AIM OF THE TASK:
Where a line of the records holds the string "PyTorch", copy that line.

RECORDS FOR THE TASK:

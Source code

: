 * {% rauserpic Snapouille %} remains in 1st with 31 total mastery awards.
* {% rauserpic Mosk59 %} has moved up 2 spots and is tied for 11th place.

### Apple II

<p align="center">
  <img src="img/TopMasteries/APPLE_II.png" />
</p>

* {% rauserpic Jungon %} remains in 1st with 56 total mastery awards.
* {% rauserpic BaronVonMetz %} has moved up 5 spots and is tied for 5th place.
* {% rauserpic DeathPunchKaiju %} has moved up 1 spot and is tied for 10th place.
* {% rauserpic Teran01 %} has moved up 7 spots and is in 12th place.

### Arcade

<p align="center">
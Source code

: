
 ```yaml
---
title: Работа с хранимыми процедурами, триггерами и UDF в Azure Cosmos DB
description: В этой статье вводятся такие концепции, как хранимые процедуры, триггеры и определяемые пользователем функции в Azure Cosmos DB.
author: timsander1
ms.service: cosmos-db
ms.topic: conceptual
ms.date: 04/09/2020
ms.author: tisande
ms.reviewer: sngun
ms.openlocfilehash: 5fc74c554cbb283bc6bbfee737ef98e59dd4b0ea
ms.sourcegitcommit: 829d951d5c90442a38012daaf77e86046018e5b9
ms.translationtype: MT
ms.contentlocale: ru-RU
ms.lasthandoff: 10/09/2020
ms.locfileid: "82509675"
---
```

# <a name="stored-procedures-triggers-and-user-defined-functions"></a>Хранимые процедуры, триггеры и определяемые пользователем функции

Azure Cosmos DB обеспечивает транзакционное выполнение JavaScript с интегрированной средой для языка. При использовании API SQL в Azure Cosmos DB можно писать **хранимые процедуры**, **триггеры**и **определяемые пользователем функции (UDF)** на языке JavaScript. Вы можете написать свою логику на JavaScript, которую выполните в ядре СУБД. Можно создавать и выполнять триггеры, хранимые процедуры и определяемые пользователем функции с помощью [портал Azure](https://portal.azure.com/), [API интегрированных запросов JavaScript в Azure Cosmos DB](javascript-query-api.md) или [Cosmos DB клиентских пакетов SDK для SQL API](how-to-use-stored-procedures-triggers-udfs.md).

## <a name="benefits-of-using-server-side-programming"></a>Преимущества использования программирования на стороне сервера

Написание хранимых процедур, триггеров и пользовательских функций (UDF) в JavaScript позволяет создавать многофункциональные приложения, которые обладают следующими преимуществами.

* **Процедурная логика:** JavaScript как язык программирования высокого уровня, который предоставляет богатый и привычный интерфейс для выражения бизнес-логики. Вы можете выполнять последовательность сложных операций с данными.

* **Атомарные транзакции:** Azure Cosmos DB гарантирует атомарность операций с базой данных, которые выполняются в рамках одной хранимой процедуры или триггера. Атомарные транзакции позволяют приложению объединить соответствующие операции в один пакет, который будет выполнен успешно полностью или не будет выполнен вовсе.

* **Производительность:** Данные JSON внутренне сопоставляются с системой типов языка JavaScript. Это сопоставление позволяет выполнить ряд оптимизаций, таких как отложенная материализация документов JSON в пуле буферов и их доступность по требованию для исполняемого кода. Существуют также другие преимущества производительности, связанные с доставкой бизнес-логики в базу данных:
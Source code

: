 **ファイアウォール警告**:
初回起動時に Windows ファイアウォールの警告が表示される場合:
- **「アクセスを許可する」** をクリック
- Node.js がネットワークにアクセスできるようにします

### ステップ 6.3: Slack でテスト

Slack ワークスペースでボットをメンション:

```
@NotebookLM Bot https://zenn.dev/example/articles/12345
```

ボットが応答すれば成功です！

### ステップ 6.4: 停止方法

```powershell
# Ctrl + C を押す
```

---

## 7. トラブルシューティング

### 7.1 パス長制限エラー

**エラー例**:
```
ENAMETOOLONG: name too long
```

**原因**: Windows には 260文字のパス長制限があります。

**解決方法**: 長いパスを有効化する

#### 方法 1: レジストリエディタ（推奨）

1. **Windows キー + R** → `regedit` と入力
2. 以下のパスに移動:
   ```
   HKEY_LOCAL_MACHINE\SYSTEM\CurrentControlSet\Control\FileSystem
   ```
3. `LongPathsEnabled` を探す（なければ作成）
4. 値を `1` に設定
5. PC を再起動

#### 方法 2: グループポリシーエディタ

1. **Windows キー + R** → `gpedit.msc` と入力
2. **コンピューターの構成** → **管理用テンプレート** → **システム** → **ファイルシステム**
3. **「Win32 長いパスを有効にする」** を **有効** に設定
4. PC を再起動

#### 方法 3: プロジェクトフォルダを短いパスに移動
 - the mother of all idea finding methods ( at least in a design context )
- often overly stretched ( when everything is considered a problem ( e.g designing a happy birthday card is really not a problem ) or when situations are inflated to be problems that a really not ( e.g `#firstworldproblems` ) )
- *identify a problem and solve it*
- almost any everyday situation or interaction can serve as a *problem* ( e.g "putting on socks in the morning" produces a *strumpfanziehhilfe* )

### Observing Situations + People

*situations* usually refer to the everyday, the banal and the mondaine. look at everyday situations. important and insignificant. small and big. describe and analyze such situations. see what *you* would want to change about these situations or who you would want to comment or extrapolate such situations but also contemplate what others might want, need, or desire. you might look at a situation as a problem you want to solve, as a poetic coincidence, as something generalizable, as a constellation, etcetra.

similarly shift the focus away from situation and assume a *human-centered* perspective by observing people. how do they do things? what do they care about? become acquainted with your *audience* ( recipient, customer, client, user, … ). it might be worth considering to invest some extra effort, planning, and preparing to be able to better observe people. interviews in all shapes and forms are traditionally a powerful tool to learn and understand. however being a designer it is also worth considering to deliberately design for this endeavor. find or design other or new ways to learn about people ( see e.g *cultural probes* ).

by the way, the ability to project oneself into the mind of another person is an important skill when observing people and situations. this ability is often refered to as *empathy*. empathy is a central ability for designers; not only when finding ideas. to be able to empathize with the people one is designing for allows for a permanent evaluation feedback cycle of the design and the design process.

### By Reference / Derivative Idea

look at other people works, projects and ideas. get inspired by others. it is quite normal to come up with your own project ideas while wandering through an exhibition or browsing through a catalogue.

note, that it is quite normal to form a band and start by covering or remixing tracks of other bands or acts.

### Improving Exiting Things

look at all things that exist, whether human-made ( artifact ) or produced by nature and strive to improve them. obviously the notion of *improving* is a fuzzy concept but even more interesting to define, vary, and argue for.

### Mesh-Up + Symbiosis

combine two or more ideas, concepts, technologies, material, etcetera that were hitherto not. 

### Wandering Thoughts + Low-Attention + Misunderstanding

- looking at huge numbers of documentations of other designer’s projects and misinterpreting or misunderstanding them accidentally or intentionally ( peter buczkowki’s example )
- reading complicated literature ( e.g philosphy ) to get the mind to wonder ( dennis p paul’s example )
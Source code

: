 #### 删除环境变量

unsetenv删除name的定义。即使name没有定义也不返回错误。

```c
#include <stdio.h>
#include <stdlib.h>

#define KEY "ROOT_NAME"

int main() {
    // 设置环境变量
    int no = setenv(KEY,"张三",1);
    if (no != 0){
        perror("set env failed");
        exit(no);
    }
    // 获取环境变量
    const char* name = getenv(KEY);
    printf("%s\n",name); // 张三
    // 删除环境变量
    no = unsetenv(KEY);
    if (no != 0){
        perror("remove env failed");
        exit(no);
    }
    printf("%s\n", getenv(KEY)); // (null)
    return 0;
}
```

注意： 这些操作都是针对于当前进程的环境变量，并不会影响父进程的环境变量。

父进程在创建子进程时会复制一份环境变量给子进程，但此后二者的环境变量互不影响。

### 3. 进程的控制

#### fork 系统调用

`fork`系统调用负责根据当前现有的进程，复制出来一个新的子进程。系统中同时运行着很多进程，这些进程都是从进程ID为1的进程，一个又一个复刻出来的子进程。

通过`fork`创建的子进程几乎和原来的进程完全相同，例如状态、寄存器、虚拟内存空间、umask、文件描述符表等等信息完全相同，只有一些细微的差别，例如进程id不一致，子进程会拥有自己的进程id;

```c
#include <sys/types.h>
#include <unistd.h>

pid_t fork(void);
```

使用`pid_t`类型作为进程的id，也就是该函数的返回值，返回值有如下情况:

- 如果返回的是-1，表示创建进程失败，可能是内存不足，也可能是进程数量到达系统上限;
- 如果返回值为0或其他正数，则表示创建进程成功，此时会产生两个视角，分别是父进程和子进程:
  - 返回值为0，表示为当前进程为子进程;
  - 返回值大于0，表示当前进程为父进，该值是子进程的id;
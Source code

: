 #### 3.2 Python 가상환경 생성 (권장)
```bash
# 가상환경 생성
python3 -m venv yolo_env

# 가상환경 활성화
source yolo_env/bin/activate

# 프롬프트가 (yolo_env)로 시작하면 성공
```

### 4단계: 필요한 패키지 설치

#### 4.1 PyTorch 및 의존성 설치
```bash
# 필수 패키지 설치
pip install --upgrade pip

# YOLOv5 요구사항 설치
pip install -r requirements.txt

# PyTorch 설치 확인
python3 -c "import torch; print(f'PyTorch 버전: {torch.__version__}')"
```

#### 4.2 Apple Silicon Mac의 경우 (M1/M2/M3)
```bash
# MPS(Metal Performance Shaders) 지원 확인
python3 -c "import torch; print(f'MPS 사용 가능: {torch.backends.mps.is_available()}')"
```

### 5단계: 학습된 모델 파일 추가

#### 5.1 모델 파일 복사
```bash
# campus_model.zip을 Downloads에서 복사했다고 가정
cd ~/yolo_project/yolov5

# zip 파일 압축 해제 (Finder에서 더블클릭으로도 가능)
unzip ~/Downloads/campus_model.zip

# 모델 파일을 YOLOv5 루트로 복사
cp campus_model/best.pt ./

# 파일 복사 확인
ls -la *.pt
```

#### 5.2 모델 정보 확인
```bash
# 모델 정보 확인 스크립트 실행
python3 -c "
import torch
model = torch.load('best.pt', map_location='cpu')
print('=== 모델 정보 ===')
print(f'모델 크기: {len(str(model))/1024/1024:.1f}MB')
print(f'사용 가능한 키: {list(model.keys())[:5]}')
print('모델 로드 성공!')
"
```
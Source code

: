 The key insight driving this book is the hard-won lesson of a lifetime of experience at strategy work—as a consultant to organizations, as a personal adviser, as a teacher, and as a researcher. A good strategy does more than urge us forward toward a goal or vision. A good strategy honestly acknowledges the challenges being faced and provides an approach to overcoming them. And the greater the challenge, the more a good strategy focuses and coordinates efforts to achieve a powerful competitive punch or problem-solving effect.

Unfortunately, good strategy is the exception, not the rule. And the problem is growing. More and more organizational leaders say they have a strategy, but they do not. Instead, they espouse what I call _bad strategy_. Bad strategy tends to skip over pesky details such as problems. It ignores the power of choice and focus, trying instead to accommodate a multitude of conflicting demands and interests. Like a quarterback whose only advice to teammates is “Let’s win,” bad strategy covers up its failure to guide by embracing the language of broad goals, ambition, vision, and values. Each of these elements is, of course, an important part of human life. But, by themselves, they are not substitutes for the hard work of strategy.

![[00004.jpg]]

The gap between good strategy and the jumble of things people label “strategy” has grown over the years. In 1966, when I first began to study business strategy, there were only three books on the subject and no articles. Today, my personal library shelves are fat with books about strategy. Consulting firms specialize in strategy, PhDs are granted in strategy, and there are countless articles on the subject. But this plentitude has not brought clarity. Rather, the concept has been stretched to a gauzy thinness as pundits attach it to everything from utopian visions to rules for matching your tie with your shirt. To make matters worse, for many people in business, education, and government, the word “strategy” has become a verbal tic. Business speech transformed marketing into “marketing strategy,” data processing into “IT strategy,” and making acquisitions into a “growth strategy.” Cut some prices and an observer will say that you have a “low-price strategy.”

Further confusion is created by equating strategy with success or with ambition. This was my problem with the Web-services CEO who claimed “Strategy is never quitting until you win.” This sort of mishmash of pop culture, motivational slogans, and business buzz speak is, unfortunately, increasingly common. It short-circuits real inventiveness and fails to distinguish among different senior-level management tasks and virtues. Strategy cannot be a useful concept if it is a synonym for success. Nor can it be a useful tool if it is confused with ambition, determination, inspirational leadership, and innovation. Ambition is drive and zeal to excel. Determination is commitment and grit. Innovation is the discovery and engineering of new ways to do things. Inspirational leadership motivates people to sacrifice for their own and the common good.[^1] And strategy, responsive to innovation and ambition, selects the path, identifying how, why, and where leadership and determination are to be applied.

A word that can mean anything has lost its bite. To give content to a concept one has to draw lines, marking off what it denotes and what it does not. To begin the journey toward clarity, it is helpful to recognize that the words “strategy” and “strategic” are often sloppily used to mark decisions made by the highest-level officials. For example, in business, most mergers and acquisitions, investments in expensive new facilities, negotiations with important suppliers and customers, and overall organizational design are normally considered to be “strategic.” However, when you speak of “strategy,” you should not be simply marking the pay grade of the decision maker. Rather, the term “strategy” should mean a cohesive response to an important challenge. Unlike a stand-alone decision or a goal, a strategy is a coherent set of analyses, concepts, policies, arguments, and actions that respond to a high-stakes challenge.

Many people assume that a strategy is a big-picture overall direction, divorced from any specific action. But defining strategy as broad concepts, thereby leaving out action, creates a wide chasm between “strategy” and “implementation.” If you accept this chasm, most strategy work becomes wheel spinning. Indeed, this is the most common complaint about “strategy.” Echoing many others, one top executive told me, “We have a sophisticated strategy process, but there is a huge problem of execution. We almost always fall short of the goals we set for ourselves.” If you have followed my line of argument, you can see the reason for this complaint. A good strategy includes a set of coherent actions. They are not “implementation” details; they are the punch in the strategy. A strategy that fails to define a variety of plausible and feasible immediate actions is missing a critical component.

SOLUTION:
#### 4.1 PyTorch 및 의존성 설치
# PyTorch 설치 확인
python3 -c "import torch; print(f'PyTorch 버전: {torch.__version__}')"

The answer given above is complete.